Threats to Validity. Threats to the validity of our evaluation results should be acknowledged to ensure that the conclusions made from this study are not misinterpreted or overstated. One potential limitation of our study is the different sampling sizes of the analyzed categories. In particular, the groups of participants who mentioned having no game experience and the “Disruptor” player type had smaller sample sizes, which may have resulted in less reliable data. Moreover, given that motivation and acceptance are complex constructs, it is plausible that our study, conducted over a relatively short period, may have not captured all the relevant aspects of these constructs. Thus, to address these limitations, we plan to conduct a longer study that will collect usage data and survey responses over a more extended period, which we hope will provide a more comprehensive picture of the effects of gamification on chatbot interaction, enabling us to draw more robust conclusions.

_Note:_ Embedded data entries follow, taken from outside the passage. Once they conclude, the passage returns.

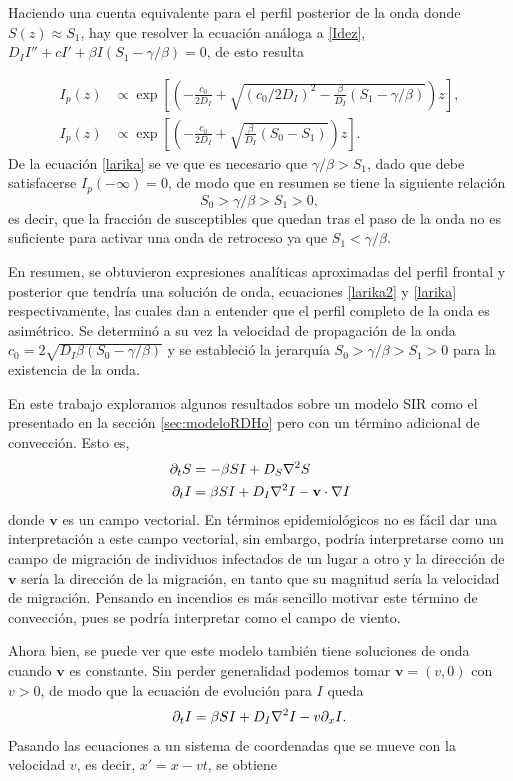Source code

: Haciendo una cuenta equivalente para el perfil posterior de la onda donde $S(z)\approx S_1$, hay que resolver la ecuación análoga a \ref{Idez}, 
$D_I I'' + cI'+\beta I(S_1-\gamma/\beta)=0$, de esto resulta 

\begin{align}
  I_p(z)&\propto \exp[\left(-\frac{c_0}{2D_I}+\sqrt{(c_0/2D_I)^2-\frac{\beta}{D_I}(S_1-\gamma/\beta)}\right)z], \label{larika} \\[.3cm]
  I_p(z)&\propto \exp[\left(-\frac{c_0}{2D_I}+ \sqrt{\frac{\beta}{D_I}(S_0-S_1)}\right)z].
\end{align}
De la ecuación \ref{larika} se ve que es necesario que $\gamma/\beta>S_1$, dado que debe satisfacerse $I_p(-\infty) = 0$, de modo que en resumen se tiene la siguiente relación
\[S_0>\gamma/\beta>S_1>0,\]
es decir, que la fracción de susceptibles que quedan tras el paso de la onda no es suficiente para activar una onda de retroceso ya que $S_1<\gamma/\beta$.

En resumen, se obtuvieron expresiones analíticas aproximadas del perfil frontal y posterior que tendría una solución de onda, ecuaciones \ref{larika2} 
y \ref{larika} respectivamente, las cuales dan a entender que el perfil completo de la onda es asimétrico. Se determinó a su vez la velocidad de propagación de la onda $c_0=2\sqrt{D_I\beta(S_0-\gamma/\beta)}$ y se estableció la 
jerarquía $S_0>\gamma/\beta>S_1>0$ para la existencia de la onda.


En este trabajo exploramos algunos resultados sobre un modelo SIR como el presentado en la sección \ref{sec:modeloRDHo} pero con un término adicional de convección. Esto es,
\begin{align}
  \partial_t S & = -\beta SI + D_S \laplacian{S} \\
  \partial_t I &= \beta SI + D_I \laplacian{I}- \mathbf{v} \cdot \nabla I
\end{align}
donde $\mathbf{v}$ es un campo vectorial. En términos epidemiológicos no es fácil dar una interpretación a este campo vectorial, sin embargo, podría interpretarse 
como un campo de migración de individuos infectados de un lugar a otro y la dirección de $\mathbf{v}$ sería la dirección de la migración, en tanto que su magnitud 
sería la velocidad de migración. Pensando en incendios es más sencillo motivar este término de convección, pues se podría interpretar como el campo de viento. 

Ahora bien, se puede ver que este modelo también tiene soluciones de onda cuando $\mathbf{v}$ es constante. Sin perder generalidad podemos tomar $\mathbf{v}=(v,0)$ con 
$v>0$, de modo que la ecuación de evolución para $I$ queda
\begin{equation}
  \partial_t I = \beta SI + D_I \laplacian{I}- v \partial_x I.
\end{equation}
Pasando las ecuaciones a un sistema de coordenadas que se mueve con la velocidad $v$, es decir, $x'=x-vt$, se obtiene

5 Conclusion, Implications and Future Work

In conclusion, this paper has presented a novel approach to increase learners’ motivation to interact with educational chatbots by integrating gamification elements. We identified and explored three distinct research inquiries on combining gamification and chatbot technology: how gamification and chatbots may be effectively combined to promote user engagement, the extent to which gamification serves to enhance motivation to interact with chatbots and the users’ acceptance of a gamified chatbot and its elements. We proposed a framework to gamify chatbots, independent of the chat platform, using standardized interaction data stored in a LRS and created Quiz-GBot, a gamified Quiz-Bot. The use of the standardized data format allows for the easy gamification of any educational chatbot, opening possibilities to include gamified chatbots in different TEL scenarios. The results of the evaluation of Quiz-GBot, which we based on different motivational models, showed that the gamification of educational chatbots could lead to increased user motivation and acceptance. Participants expressed enjoyment and satisfaction with the different gamification elements and reported an increased motivation to interact with the chatbot. However, our findings also suggest that while gamification can be an effective method for increasing user motivation, it may not be suitable for all users depending on prior gaming experience and other attributes. Yet, we saw that when categorizing users using the HEXAD framework, it made correct predictions about the users’ preferences. This leads to the notion that the HEXAD framework can be used as a base for implementing personalization into gamified bots. To improve the gamified bot, we plan to address minor technical issues, such as improving message formatting, visualizations, interactivity and the integration of models like ChatGPT for enhanced conversational realism. Additionally, in future studies, we want to evaluate the longer-term effects of gamification on user motivation and interaction rates in a real educational context.

Overall, this paper contributes to the growing body of research on gamification in education and lays the foundation for future studies in this field.